And so there’s a kind of— and you might think, Yeah, I want anyone to be able to apply, because I want to be selecting from the talent pool of the whole world rather than just from my block, right? And I saw an ad like this on Twitter, like, this is our new hiring world. We’re going to, you know, wouldn’t you rather be hiring from this larger pool, right?

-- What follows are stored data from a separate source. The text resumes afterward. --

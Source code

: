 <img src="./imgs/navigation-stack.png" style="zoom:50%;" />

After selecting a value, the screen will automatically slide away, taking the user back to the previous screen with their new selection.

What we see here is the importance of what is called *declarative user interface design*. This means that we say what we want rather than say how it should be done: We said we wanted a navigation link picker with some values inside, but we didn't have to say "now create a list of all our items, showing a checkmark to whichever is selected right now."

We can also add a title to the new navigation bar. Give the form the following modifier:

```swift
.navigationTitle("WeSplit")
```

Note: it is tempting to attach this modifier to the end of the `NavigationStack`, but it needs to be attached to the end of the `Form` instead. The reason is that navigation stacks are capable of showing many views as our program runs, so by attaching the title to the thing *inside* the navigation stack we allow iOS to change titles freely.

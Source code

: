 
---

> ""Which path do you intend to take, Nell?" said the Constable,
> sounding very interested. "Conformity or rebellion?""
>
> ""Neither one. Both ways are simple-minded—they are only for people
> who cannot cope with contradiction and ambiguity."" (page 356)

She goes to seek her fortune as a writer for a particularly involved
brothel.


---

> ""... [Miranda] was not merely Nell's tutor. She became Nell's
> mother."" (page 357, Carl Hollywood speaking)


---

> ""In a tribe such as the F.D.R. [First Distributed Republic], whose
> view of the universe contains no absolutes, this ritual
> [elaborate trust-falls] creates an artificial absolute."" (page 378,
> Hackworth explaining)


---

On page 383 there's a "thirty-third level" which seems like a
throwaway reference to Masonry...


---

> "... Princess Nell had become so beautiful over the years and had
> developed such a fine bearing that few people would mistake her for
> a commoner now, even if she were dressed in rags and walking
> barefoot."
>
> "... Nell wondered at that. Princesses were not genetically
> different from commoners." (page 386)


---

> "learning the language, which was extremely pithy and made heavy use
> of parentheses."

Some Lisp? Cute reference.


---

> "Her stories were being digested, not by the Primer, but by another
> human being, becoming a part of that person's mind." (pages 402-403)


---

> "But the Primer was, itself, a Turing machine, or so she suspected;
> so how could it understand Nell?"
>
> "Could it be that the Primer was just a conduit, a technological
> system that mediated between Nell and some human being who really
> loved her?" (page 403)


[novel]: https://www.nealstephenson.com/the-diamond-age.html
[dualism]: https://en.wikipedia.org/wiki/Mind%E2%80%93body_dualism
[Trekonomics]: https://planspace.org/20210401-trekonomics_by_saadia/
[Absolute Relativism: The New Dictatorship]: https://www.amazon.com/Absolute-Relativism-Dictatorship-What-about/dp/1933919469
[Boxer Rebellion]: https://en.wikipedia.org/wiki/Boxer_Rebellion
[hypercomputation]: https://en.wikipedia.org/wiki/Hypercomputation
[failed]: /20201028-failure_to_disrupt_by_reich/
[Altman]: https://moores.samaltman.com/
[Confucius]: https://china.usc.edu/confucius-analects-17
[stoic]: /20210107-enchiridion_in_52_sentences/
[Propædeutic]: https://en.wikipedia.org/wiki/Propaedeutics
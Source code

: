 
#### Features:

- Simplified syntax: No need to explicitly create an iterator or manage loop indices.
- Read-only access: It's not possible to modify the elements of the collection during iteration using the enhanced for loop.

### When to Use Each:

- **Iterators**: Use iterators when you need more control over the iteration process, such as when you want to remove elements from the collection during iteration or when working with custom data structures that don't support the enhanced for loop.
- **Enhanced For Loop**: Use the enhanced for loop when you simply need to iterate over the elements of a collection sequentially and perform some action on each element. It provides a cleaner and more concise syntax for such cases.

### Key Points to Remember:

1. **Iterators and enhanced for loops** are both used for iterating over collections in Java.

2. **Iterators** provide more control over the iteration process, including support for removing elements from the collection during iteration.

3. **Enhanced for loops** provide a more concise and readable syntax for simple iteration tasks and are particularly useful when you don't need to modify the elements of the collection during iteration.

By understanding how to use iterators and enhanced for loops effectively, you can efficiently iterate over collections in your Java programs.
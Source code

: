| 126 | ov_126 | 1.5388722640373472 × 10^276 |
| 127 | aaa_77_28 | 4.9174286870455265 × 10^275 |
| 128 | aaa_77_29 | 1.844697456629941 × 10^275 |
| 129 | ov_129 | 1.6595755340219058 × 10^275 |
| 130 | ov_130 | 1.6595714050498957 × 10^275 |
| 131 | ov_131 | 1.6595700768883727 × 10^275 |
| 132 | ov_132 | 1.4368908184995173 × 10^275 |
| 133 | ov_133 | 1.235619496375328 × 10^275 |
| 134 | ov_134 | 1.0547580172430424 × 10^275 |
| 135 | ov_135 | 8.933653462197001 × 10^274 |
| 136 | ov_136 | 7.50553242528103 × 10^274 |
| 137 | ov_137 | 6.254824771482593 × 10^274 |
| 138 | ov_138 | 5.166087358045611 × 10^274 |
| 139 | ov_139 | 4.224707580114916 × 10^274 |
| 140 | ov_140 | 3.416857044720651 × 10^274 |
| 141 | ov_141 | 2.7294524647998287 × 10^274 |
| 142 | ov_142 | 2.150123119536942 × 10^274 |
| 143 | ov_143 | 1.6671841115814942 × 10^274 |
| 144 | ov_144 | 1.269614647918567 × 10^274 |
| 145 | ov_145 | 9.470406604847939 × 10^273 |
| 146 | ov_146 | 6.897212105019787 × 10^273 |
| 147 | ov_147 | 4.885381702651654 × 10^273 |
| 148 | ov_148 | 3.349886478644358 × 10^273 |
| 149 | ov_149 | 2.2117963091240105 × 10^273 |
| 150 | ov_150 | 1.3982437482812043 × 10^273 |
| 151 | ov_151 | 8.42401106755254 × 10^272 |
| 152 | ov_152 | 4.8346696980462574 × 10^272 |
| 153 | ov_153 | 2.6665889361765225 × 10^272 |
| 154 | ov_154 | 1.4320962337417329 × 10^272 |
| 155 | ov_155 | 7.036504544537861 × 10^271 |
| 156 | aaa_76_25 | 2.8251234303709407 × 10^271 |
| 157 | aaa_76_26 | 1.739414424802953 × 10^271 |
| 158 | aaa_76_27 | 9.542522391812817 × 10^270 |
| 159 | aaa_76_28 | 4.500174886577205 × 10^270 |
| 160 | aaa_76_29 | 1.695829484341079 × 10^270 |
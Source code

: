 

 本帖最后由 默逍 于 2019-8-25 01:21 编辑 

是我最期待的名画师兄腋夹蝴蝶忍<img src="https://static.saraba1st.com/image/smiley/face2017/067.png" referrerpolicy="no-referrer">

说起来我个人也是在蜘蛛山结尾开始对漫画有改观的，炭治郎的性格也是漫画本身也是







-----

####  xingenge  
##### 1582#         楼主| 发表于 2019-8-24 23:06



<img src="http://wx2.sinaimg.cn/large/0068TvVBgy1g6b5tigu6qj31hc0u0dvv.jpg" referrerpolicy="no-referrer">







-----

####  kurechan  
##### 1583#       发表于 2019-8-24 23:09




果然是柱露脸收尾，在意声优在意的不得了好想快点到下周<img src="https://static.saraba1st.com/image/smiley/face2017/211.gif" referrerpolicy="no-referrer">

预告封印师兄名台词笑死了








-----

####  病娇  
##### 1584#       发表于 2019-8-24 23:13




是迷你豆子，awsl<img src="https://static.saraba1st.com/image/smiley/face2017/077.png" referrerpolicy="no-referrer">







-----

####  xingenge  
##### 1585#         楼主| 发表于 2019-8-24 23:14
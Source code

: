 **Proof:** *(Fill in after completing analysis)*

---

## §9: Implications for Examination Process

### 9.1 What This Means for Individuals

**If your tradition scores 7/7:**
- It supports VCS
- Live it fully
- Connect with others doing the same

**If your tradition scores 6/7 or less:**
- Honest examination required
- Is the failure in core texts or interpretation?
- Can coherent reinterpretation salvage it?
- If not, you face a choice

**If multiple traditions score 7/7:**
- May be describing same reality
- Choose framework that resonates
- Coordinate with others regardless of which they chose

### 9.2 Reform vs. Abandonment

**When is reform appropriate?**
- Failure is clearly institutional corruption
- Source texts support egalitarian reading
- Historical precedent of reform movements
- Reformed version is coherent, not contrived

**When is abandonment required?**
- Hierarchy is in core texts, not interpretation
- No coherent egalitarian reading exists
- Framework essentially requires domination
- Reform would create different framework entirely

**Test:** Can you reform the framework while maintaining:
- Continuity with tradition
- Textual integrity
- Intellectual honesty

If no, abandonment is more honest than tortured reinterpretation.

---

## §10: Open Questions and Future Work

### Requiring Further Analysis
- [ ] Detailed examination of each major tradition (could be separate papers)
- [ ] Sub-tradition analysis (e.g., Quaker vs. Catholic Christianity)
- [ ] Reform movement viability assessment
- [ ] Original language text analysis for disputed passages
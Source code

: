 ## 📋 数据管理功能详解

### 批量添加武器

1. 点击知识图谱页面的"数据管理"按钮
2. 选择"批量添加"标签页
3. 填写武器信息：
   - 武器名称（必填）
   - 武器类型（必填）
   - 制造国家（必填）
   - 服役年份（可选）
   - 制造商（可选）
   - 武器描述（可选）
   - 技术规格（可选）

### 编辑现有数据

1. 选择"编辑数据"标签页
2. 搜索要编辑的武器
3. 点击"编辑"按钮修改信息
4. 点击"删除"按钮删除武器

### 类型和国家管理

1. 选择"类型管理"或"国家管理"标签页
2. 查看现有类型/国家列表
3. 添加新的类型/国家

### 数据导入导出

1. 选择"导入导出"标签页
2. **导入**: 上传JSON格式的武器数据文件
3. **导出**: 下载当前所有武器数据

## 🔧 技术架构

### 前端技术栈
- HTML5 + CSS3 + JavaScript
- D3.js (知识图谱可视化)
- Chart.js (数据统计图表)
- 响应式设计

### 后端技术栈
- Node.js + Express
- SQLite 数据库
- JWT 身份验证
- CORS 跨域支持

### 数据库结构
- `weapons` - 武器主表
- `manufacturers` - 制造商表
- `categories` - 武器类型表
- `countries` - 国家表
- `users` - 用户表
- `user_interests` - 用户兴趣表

And I think it’s like, what I’m seeing is that there’s this massive trade-off because like, yes, of course, you’re getting more talent because you’re open to the whole world. But because of the way that you’re assessing the talent, like, the— by the time they get to you those people have been through a training regimen that’s a little bit like the child abuse scenario that I described at that school. And so there’s this quest for sort of like efficiency, and it is leading, I think, to inefficiency.
Robin:
So I’d like to make the analogy to Moneyball.
Agnes:
Okay.
Robin:
So this famous movie based on a book about the Oakland A’s choosing baseball players.
Agnes:
Yeah.
Robin:
And so the key idea is usually the talent scouts would go out and look for the same sort of things. All the talent scouts had the thing they were looking for, so it’s sort of musculature, sort of like chin and attitude toward the game. And there were a bunch of like things that they would mark you off for if you had those things because it made you look weird. And then the Moneyball people, i.e. the Oakland A’s, hired some statisticians to come in and look at people’s record of winning various things. And then to find the outliers, the ones who were actually pretty good but sort of looked bad according to the scouts.
And because they would have this incentive to win the games, that could be a reason why they would pick these weirdos and then excel. But you can imagine a world in which winning the games doesn’t happen. You just pick a set of people, and it’s whether you look good based on whether everybody thinks they look good according to the same norms.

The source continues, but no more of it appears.